Uncompressing in the future should be a primary factor in selecting a
compression program.

-Wilhelmina Randtke
On Oct 24, 2012 12:09 PM, danielle plumer dcplu...@gmail.com wrote:

 As you probably know, you can compress PDFs by compressing or flattening
 the layers (most useful for born-digital materials, such as artwork) or by
 applying a compression algorithm to the underlying images for PDFs
 assembled from digitized images, which seems to be what you're doing.
 Reducing the image size (pixels) and bit depth prior to assembling images
 in a PDF (i.e., don't start with your 800ppi TIFF master) can have a
 dramatic difference on the total size of the PDF. Beyond that, lossless and
 lossy compression algorithms can reduce the size of the underlying image
 files, with different techniques working well on different types of images.
 IrfanView and Ghostscript can help with this. LZW is one of the more common
 lossless compression algorithms for TIFF images. JPEG2000 also offers good
 lossless compression.

 In addition to LuraTech, there's at least one other proprietary PDF
 compression system, developed by SAFER Inc. (http://www.saferinc.com/).
 Based
 on a conversation with someone from the company about 18 months ago, they
 use algorithms that do automatic edge detection and background detection,
 applying compression non-uniformly to regions that appear to contain little
 information. At the time of this conversation, they weren't able to give me
 any white papers or peer-reviewed articles describing the algorithms used,
 which made me hesitant about recommending the system for anything remotely
 archival, though they claimed it was lossless. For use copies, though, the
 software does work very well, and file size reduction is dramatic. I don't
 know anything about pricing. LuraTech may use something similar in their
 Mixed Raster Content (MRC) or layered compression. As far as I know,
 IrfanView and ghostscript don't include algorithms to do anything similar.

 Danielle Cunniff Plumer
 dcplumer associates
 www.dcplumer.com



   -Original Message-
   From: Code for Libraries [mailto:CODE4LIB@LISTSERV.ND.EDU] On Behalf
 Of
   Nathan Tallman
   Sent: Wednesday, October 24, 2012 10:29 AM
   To: CODE4LIB@LISTSERV.ND.EDU
   Subject: [CODE4LIB] PDF Compression
  
   Can anyone recommend some good PDF compression software? Preferable
   open-source or low-cost. We're scanning archival collections and the
 PDFs
   can be quite large for a single folder. The folder may be thick or
 thin,
   and contain a mix of text and images. We've fiddled with various
 Acrobat
   settings for getting the file size down, but we haven't found a good
   balance between quality and file size. (Plus, these need to be OCR'ed;
 so
   far we've been doing that in Acrobat.)
  
   We were looking at LuraTech PDF Compressor, but the cost for an
  enterprise
   license is pretty high. It did do an excellent job though.
  
   Thanks,
   Nathan
  
 



[CODE4LIB] OCR news (was Re: [CODE4LIB] PDF Compression)

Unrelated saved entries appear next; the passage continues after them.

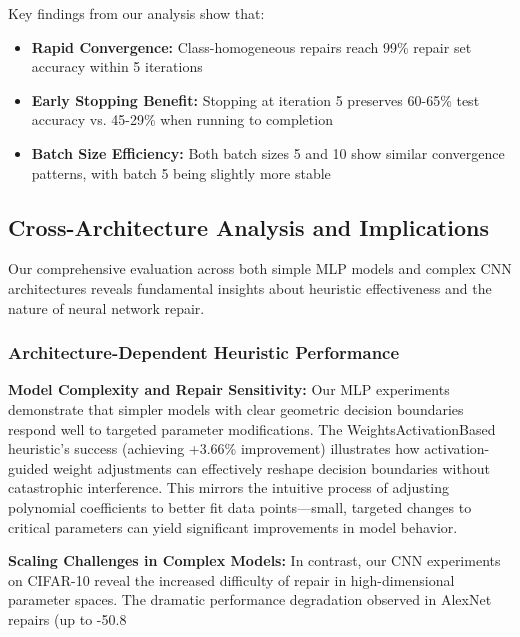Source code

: \documentclass{article}
\begin{document}
\begin{description}
Key findings from our analysis show that:
\begin{itemize}
	\item \textbf{Rapid Convergence:} Class-homogeneous repairs reach 99\% repair set accuracy within 5 iterations
	\item \textbf{Early Stopping Benefit:} Stopping at iteration 5 preserves 60-65\% test accuracy vs. 45-29\% when running to completion
	\item \textbf{Batch Size Efficiency:} Both batch sizes 5 and 10 show similar convergence patterns, with batch 5 being slightly more stable
\end{itemize}

\subsection{Cross-Architecture Analysis and Implications}

Our comprehensive evaluation across both simple MLP models and complex CNN architectures reveals fundamental insights about heuristic effectiveness and the nature of neural network repair.

\subsubsection{Architecture-Dependent Heuristic Performance}

\textbf{Model Complexity and Repair Sensitivity:} Our MLP experiments demonstrate that simpler models with clear geometric decision boundaries respond well to targeted parameter modifications. The WeightsActivationBased heuristic's success (achieving +3.66\% improvement) illustrates how activation-guided weight adjustments can effectively reshape decision boundaries without catastrophic interference. This mirrors the intuitive process of adjusting polynomial coefficients to better fit data points—small, targeted changes to critical parameters can yield significant improvements in model behavior.

\textbf{Scaling Challenges in Complex Models:} In contrast, our CNN experiments on CIFAR-10 reveal the increased difficulty of repair in high-dimensional parameter spaces. The dramatic performance degradation observed in AlexNet repairs (up to -50.8%


\end{description}
\end{document}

2012-10-28 Thread Simon Spero
On a vaguely related note:  I was talking to some people at the ABBYY booth
in the exhibit hall for  KMWorld/Enterprise Search Summit/Taxonomy
Bootcamp, and asked whether the Linux version of their software was not
going to be updated.  Apparently it will be skipping a major, and will be
syncing with the windows server version some time in Q1/2013.

I think enough people hated having to keep a windows server in the loop
(i.e. everybody not running sharepoint) that it was worth the effort.

Since their SDK provides the OCR engine for a lot of other products, this
may have ripple on effects for other products.

Simon

On Sun, Oct 28, 2012 at 2:10 AM, Wilhelmina Randtke rand...@gmail.comwrote:

 OCR will store text on a separate layer, so if you flatten layers run OCR
 later. Also, in Acrobat Pro 9, if you do OCR as a batch processing
 function, then your staff time is nothing.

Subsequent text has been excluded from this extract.